▸ Study material
--------------------------------

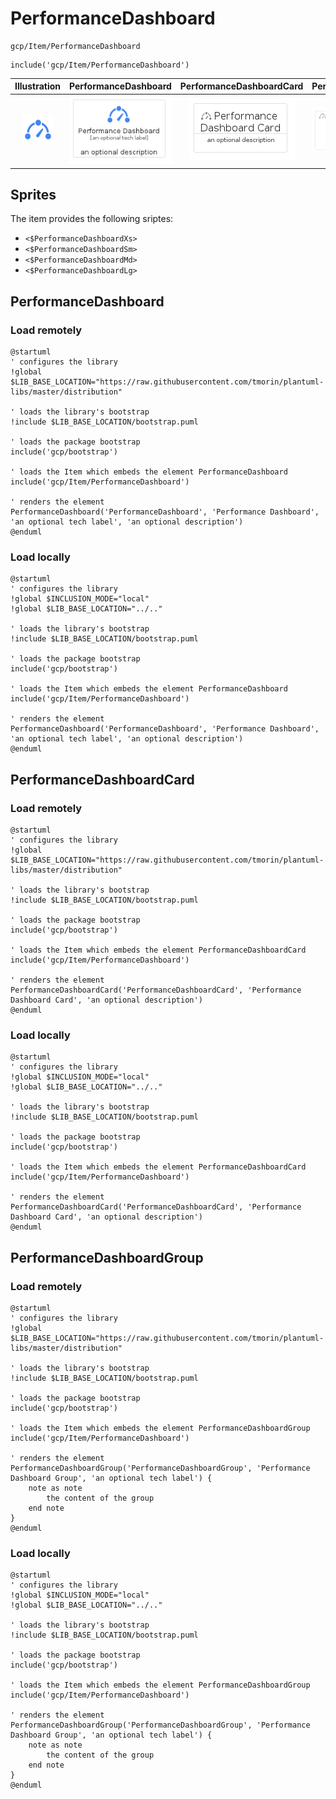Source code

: # PerformanceDashboard


```text
gcp/Item/PerformanceDashboard
```

```text
include('gcp/Item/PerformanceDashboard')
```



| Illustration | PerformanceDashboard | PerformanceDashboardCard | PerformanceDashboardGroup |
| :---: | :---: | :---: | :---: |
| ![illustration for Illustration](../../gcp/Item/PerformanceDashboard.png) | ![illustration for PerformanceDashboard](../../gcp/Item/PerformanceDashboard.Local.png) | ![illustration for PerformanceDashboardCard](../../gcp/Item/PerformanceDashboardCard.Local.png) | ![illustration for PerformanceDashboardGroup](../../gcp/Item/PerformanceDashboardGroup.Local.png) |



## Sprites
The item provides the following sriptes:

- `<$PerformanceDashboardXs>`
- `<$PerformanceDashboardSm>`
- `<$PerformanceDashboardMd>`
- `<$PerformanceDashboardLg>`





## PerformanceDashboard

### Load remotely
```plantuml
@startuml
' configures the library
!global $LIB_BASE_LOCATION="https://raw.githubusercontent.com/tmorin/plantuml-libs/master/distribution"

' loads the library's bootstrap
!include $LIB_BASE_LOCATION/bootstrap.puml

' loads the package bootstrap
include('gcp/bootstrap')

' loads the Item which embeds the element PerformanceDashboard
include('gcp/Item/PerformanceDashboard')

' renders the element
PerformanceDashboard('PerformanceDashboard', 'Performance Dashboard', 'an optional tech label', 'an optional description')
@enduml
```

### Load locally
```plantuml
@startuml
' configures the library
!global $INCLUSION_MODE="local"
!global $LIB_BASE_LOCATION="../.."

' loads the library's bootstrap
!include $LIB_BASE_LOCATION/bootstrap.puml

' loads the package bootstrap
include('gcp/bootstrap')

' loads the Item which embeds the element PerformanceDashboard
include('gcp/Item/PerformanceDashboard')

' renders the element
PerformanceDashboard('PerformanceDashboard', 'Performance Dashboard', 'an optional tech label', 'an optional description')
@enduml
```

## PerformanceDashboardCard

### Load remotely
```plantuml
@startuml
' configures the library
!global $LIB_BASE_LOCATION="https://raw.githubusercontent.com/tmorin/plantuml-libs/master/distribution"

' loads the library's bootstrap
!include $LIB_BASE_LOCATION/bootstrap.puml

' loads the package bootstrap
include('gcp/bootstrap')

' loads the Item which embeds the element PerformanceDashboardCard
include('gcp/Item/PerformanceDashboard')

' renders the element
PerformanceDashboardCard('PerformanceDashboardCard', 'Performance Dashboard Card', 'an optional description')
@enduml
```

### Load locally
```plantuml
@startuml
' configures the library
!global $INCLUSION_MODE="local"
!global $LIB_BASE_LOCATION="../.."

' loads the library's bootstrap
!include $LIB_BASE_LOCATION/bootstrap.puml

' loads the package bootstrap
include('gcp/bootstrap')

' loads the Item which embeds the element PerformanceDashboardCard
include('gcp/Item/PerformanceDashboard')

' renders the element
PerformanceDashboardCard('PerformanceDashboardCard', 'Performance Dashboard Card', 'an optional description')
@enduml
```

## PerformanceDashboardGroup

### Load remotely
```plantuml
@startuml
' configures the library
!global $LIB_BASE_LOCATION="https://raw.githubusercontent.com/tmorin/plantuml-libs/master/distribution"

' loads the library's bootstrap
!include $LIB_BASE_LOCATION/bootstrap.puml

' loads the package bootstrap
include('gcp/bootstrap')

' loads the Item which embeds the element PerformanceDashboardGroup
include('gcp/Item/PerformanceDashboard')

' renders the element
PerformanceDashboardGroup('PerformanceDashboardGroup', 'Performance Dashboard Group', 'an optional tech label') {
    note as note
        the content of the group
    end note
}
@enduml
```

### Load locally
```plantuml
@startuml
' configures the library
!global $INCLUSION_MODE="local"
!global $LIB_BASE_LOCATION="../.."

' loads the library's bootstrap
!include $LIB_BASE_LOCATION/bootstrap.puml

' loads the package bootstrap
include('gcp/bootstrap')

' loads the Item which embeds the element PerformanceDashboardGroup
include('gcp/Item/PerformanceDashboard')

' renders the element
PerformanceDashboardGroup('PerformanceDashboardGroup', 'Performance Dashboard Group', 'an optional tech label') {
    note as note
        the content of the group
    end note
}
@enduml
```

--------------------------------

▸ Problem requirements
Leave out the images and repeat the rest of the data word for word.

▸ Result
Source code

: # PerformanceDashboard


```text
gcp/Item/PerformanceDashboard
```

```text
include('gcp/Item/PerformanceDashboard')
```



| Illustration | PerformanceDashboard | PerformanceDashboardCard | PerformanceDashboardGroup |
| :---: | :---: | :---: | :---: |
| ![illustration for Illustration](../../gcp/Item/PerformanceDashboard.png) | ![illustration for PerformanceDashboard](../../gcp/Item/PerformanceDashboard.Local.png) | ![illustration for PerformanceDashboardCard](../../gcp/Item/PerformanceDashboardCard.Local.png) | ![illustration for PerformanceDashboardGroup](../../gcp/Item/PerformanceDashboardGroup.Local.png) |



## Sprites
The item provides the following sriptes:

- `<$PerformanceDashboardXs>`
- `<$PerformanceDashboardSm>`
- `<$PerformanceDashboardMd>`
- `<$PerformanceDashboardLg>`





## PerformanceDashboard

### Load remotely
```plantuml
@startuml
' configures the library
!global $LIB_BASE_LOCATION="https://raw.githubusercontent.com/tmorin/plantuml-libs/master/distribution"

' loads the library's bootstrap
!include $LIB_BASE_LOCATION/bootstrap.puml

' loads the package bootstrap
include('gcp/bootstrap')

' loads the Item which embeds the element PerformanceDashboard
include('gcp/Item/PerformanceDashboard')

' renders the element
PerformanceDashboard('PerformanceDashboard', 'Performance Dashboard', 'an optional tech label', 'an optional description')
@enduml
```

### Load locally
```plantuml
@startuml
' configures the library
!global $INCLUSION_MODE="local"
!global $LIB_BASE_LOCATION="../.."

' loads the library's bootstrap
!include $LIB_BASE_LOCATION/bootstrap.puml

' loads the package bootstrap
include('gcp/bootstrap')

' loads the Item which embeds the element PerformanceDashboard
include('gcp/Item/PerformanceDashboard')

' renders the element
PerformanceDashboard('PerformanceDashboard', 'Performance Dashboard', 'an optional tech label', 'an optional description')
@enduml
```

## PerformanceDashboardCard

### Load remotely
```plantuml
@startuml
' configures the library
!global $LIB_BASE_LOCATION="https://raw.githubusercontent.com/tmorin/plantuml-libs/master/distribution"

' loads the library's bootstrap
!include $LIB_BASE_LOCATION/bootstrap.puml

' loads the package bootstrap
include('gcp/bootstrap')

' loads the Item which embeds the element PerformanceDashboardCard
include('gcp/Item/PerformanceDashboard')

' renders the element
PerformanceDashboardCard('PerformanceDashboardCard', 'Performance Dashboard Card', 'an optional description')
@enduml
```

### Load locally
```plantuml
@startuml
' configures the library
!global $INCLUSION_MODE="local"
!global $LIB_BASE_LOCATION="../.."

' loads the library's bootstrap
!include $LIB_BASE_LOCATION/bootstrap.puml

' loads the package bootstrap
include('gcp/bootstrap')

' loads the Item which embeds the element PerformanceDashboardCard
include('gcp/Item/PerformanceDashboard')

' renders the element
PerformanceDashboardCard('PerformanceDashboardCard', 'Performance Dashboard Card', 'an optional description')
@enduml
```

## PerformanceDashboardGroup

### Load remotely
```plantuml
@startuml
' configures the library
!global $LIB_BASE_LOCATION="https://raw.githubusercontent.com/tmorin/plantuml-libs/master/distribution"

' loads the library's bootstrap
!include $LIB_BASE_LOCATION/bootstrap.puml

' loads the package bootstrap
include('gcp/bootstrap')

' loads the Item which embeds the element PerformanceDashboardGroup
include('gcp/Item/PerformanceDashboard')

' renders the element
PerformanceDashboardGroup('PerformanceDashboardGroup', 'Performance Dashboard Group', 'an optional tech label') {
    note as note
        the content of the group
    end note
}
@enduml
```

### Load locally
```plantuml
@startuml
' configures the library
!global $INCLUSION_MODE="local"
!global $LIB_BASE_LOCATION="../.."

' loads the library's bootstrap
!include $LIB_BASE_LOCATION/bootstrap.puml

' loads the package bootstrap
include('gcp/bootstrap')

' loads the Item which embeds the element PerformanceDashboardGroup
include('gcp/Item/PerformanceDashboard')

' renders the element
PerformanceDashboardGroup('PerformanceDashboardGroup', 'Performance Dashboard Group', 'an optional tech label') {
    note as note
        the content of the group
    end note
}
@enduml
```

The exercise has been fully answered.